--- DATA Enclosed Below ---
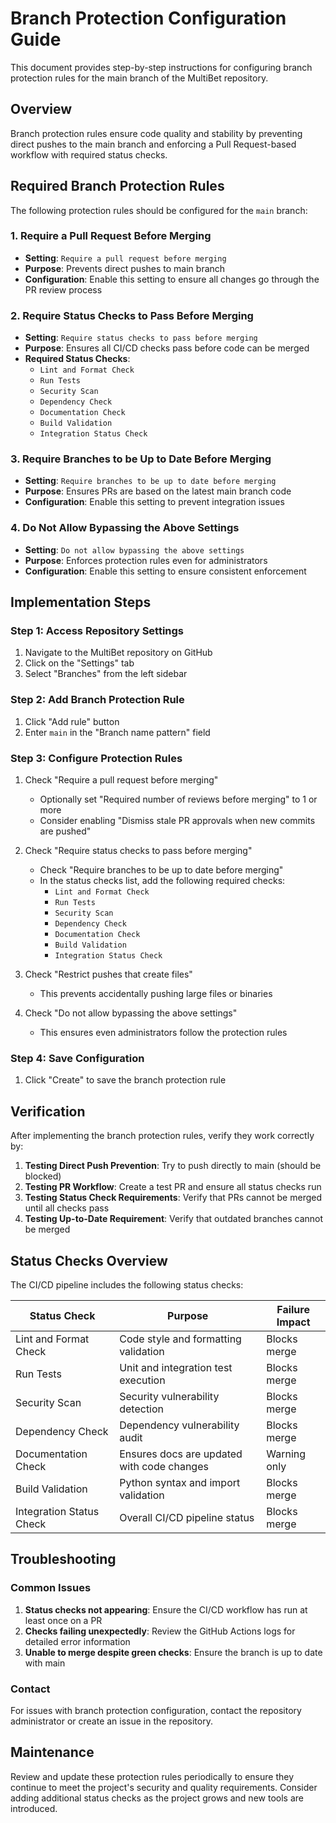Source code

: # Branch Protection Configuration Guide

This document provides step-by-step instructions for configuring branch protection rules for the main branch of the MultiBet repository.

## Overview

Branch protection rules ensure code quality and stability by preventing direct pushes to the main branch and enforcing a Pull Request-based workflow with required status checks.

## Required Branch Protection Rules

The following protection rules should be configured for the `main` branch:

### 1. Require a Pull Request Before Merging
- **Setting**: `Require a pull request before merging`
- **Purpose**: Prevents direct pushes to main branch
- **Configuration**: Enable this setting to ensure all changes go through the PR review process

### 2. Require Status Checks to Pass Before Merging
- **Setting**: `Require status checks to pass before merging`
- **Purpose**: Ensures all CI/CD checks pass before code can be merged
- **Required Status Checks**:
  - `Lint and Format Check`
  - `Run Tests`
  - `Security Scan`
  - `Dependency Check`
  - `Documentation Check`
  - `Build Validation`
  - `Integration Status Check`

### 3. Require Branches to be Up to Date Before Merging
- **Setting**: `Require branches to be up to date before merging`
- **Purpose**: Ensures PRs are based on the latest main branch code
- **Configuration**: Enable this setting to prevent integration issues

### 4. Do Not Allow Bypassing the Above Settings
- **Setting**: `Do not allow bypassing the above settings`
- **Purpose**: Enforces protection rules even for administrators
- **Configuration**: Enable this setting to ensure consistent enforcement

## Implementation Steps

### Step 1: Access Repository Settings
1. Navigate to the MultiBet repository on GitHub
2. Click on the "Settings" tab
3. Select "Branches" from the left sidebar

### Step 2: Add Branch Protection Rule
1. Click "Add rule" button
2. Enter `main` in the "Branch name pattern" field

### Step 3: Configure Protection Rules
1. Check "Require a pull request before merging"
   - Optionally set "Required number of reviews before merging" to 1 or more
   - Consider enabling "Dismiss stale PR approvals when new commits are pushed"

2. Check "Require status checks to pass before merging"
   - Check "Require branches to be up to date before merging"
   - In the status checks list, add the following required checks:
     - `Lint and Format Check`
     - `Run Tests`
     - `Security Scan`
     - `Dependency Check`
     - `Documentation Check`
     - `Build Validation`
     - `Integration Status Check`

3. Check "Restrict pushes that create files"
   - This prevents accidentally pushing large files or binaries

4. Check "Do not allow bypassing the above settings"
   - This ensures even administrators follow the protection rules

### Step 4: Save Configuration
1. Click "Create" to save the branch protection rule

## Verification

After implementing the branch protection rules, verify they work correctly by:

1. **Testing Direct Push Prevention**: Try to push directly to main (should be blocked)
2. **Testing PR Workflow**: Create a test PR and ensure all status checks run
3. **Testing Status Check Requirements**: Verify that PRs cannot be merged until all checks pass
4. **Testing Up-to-Date Requirement**: Verify that outdated branches cannot be merged

## Status Checks Overview

The CI/CD pipeline includes the following status checks:

| Status Check | Purpose | Failure Impact |
|-------------|---------|----------------|
| Lint and Format Check | Code style and formatting validation | Blocks merge |
| Run Tests | Unit and integration test execution | Blocks merge |
| Security Scan | Security vulnerability detection | Blocks merge |
| Dependency Check | Dependency vulnerability audit | Blocks merge |
| Documentation Check | Ensures docs are updated with code changes | Warning only |
| Build Validation | Python syntax and import validation | Blocks merge |
| Integration Status Check | Overall CI/CD pipeline status | Blocks merge |

## Troubleshooting

### Common Issues

1. **Status checks not appearing**: Ensure the CI/CD workflow has run at least once on a PR
2. **Checks failing unexpectedly**: Review the GitHub Actions logs for detailed error information
3. **Unable to merge despite green checks**: Ensure the branch is up to date with main

### Contact

For issues with branch protection configuration, contact the repository administrator or create an issue in the repository.

## Maintenance

Review and update these protection rules periodically to ensure they continue to meet the project's security and quality requirements. Consider adding additional status checks as the project grows and new tools are introduced.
--- End of Enclosed DATA ---
● EXERCISE BRIEF: Word for word, copy every line of the data, excluding any pictures.

● ANSWER TO THIS PROBLEM:
Source code

: # Branch Protection Configuration Guide

This document provides step-by-step instructions for configuring branch protection rules for the main branch of the MultiBet repository.

## Overview

Branch protection rules ensure code quality and stability by preventing direct pushes to the main branch and enforcing a Pull Request-based workflow with required status checks.

## Required Branch Protection Rules

The following protection rules should be configured for the `main` branch:

### 1. Require a Pull Request Before Merging
- **Setting**: `Require a pull request before merging`
- **Purpose**: Prevents direct pushes to main branch
- **Configuration**: Enable this setting to ensure all changes go through the PR review process

### 2. Require Status Checks to Pass Before Merging
- **Setting**: `Require status checks to pass before merging`
- **Purpose**: Ensures all CI/CD checks pass before code can be merged
- **Required Status Checks**:
  - `Lint and Format Check`
  - `Run Tests`
  - `Security Scan`
  - `Dependency Check`
  - `Documentation Check`
  - `Build Validation`
  - `Integration Status Check`

### 3. Require Branches to be Up to Date Before Merging
- **Setting**: `Require branches to be up to date before merging`
- **Purpose**: Ensures PRs are based on the latest main branch code
- **Configuration**: Enable this setting to prevent integration issues

### 4. Do Not Allow Bypassing the Above Settings
- **Setting**: `Do not allow bypassing the above settings`
- **Purpose**: Enforces protection rules even for administrators
- **Configuration**: Enable this setting to ensure consistent enforcement

## Implementation Steps

### Step 1: Access Repository Settings
1. Navigate to the MultiBet repository on GitHub
2. Click on the "Settings" tab
3. Select "Branches" from the left sidebar

### Step 2: Add Branch Protection Rule
1. Click "Add rule" button
2. Enter `main` in the "Branch name pattern" field

### Step 3: Configure Protection Rules
1. Check "Require a pull request before merging"
   - Optionally set "Required number of reviews before merging" to 1 or more
   - Consider enabling "Dismiss stale PR approvals when new commits are pushed"

2. Check "Require status checks to pass before merging"
   - Check "Require branches to be up to date before merging"
   - In the status checks list, add the following required checks:
     - `Lint and Format Check`
     - `Run Tests`
     - `Security Scan`
     - `Dependency Check`
     - `Documentation Check`
     - `Build Validation`
     - `Integration Status Check`

3. Check "Restrict pushes that create files"
   - This prevents accidentally pushing large files or binaries

4. Check "Do not allow bypassing the above settings"
   - This ensures even administrators follow the protection rules

### Step 4: Save Configuration
1. Click "Create" to save the branch protection rule

## Verification

After implementing the branch protection rules, verify they work correctly by:

1. **Testing Direct Push Prevention**: Try to push directly to main (should be blocked)
2. **Testing PR Workflow**: Create a test PR and ensure all status checks run
3. **Testing Status Check Requirements**: Verify that PRs cannot be merged until all checks pass
4. **Testing Up-to-Date Requirement**: Verify that outdated branches cannot be merged

## Status Checks Overview

The CI/CD pipeline includes the following status checks:

| Status Check | Purpose | Failure Impact |
|-------------|---------|----------------|
| Lint and Format Check | Code style and formatting validation | Blocks merge |
| Run Tests | Unit and integration test execution | Blocks merge |
| Security Scan | Security vulnerability detection | Blocks merge |
| Dependency Check | Dependency vulnerability audit | Blocks merge |
| Documentation Check | Ensures docs are updated with code changes | Warning only |
| Build Validation | Python syntax and import validation | Blocks merge |
| Integration Status Check | Overall CI/CD pipeline status | Blocks merge |

## Troubleshooting

### Common Issues

1. **Status checks not appearing**: Ensure the CI/CD workflow has run at least once on a PR
2. **Checks failing unexpectedly**: Review the GitHub Actions logs for detailed error information
3. **Unable to merge despite green checks**: Ensure the branch is up to date with main

### Contact

For issues with branch protection configuration, contact the repository administrator or create an issue in the repository.

## Maintenance

Review and update these protection rules periodically to ensure they continue to meet the project's security and quality requirements. Consider adding additional status checks as the project grows and new tools are introduced.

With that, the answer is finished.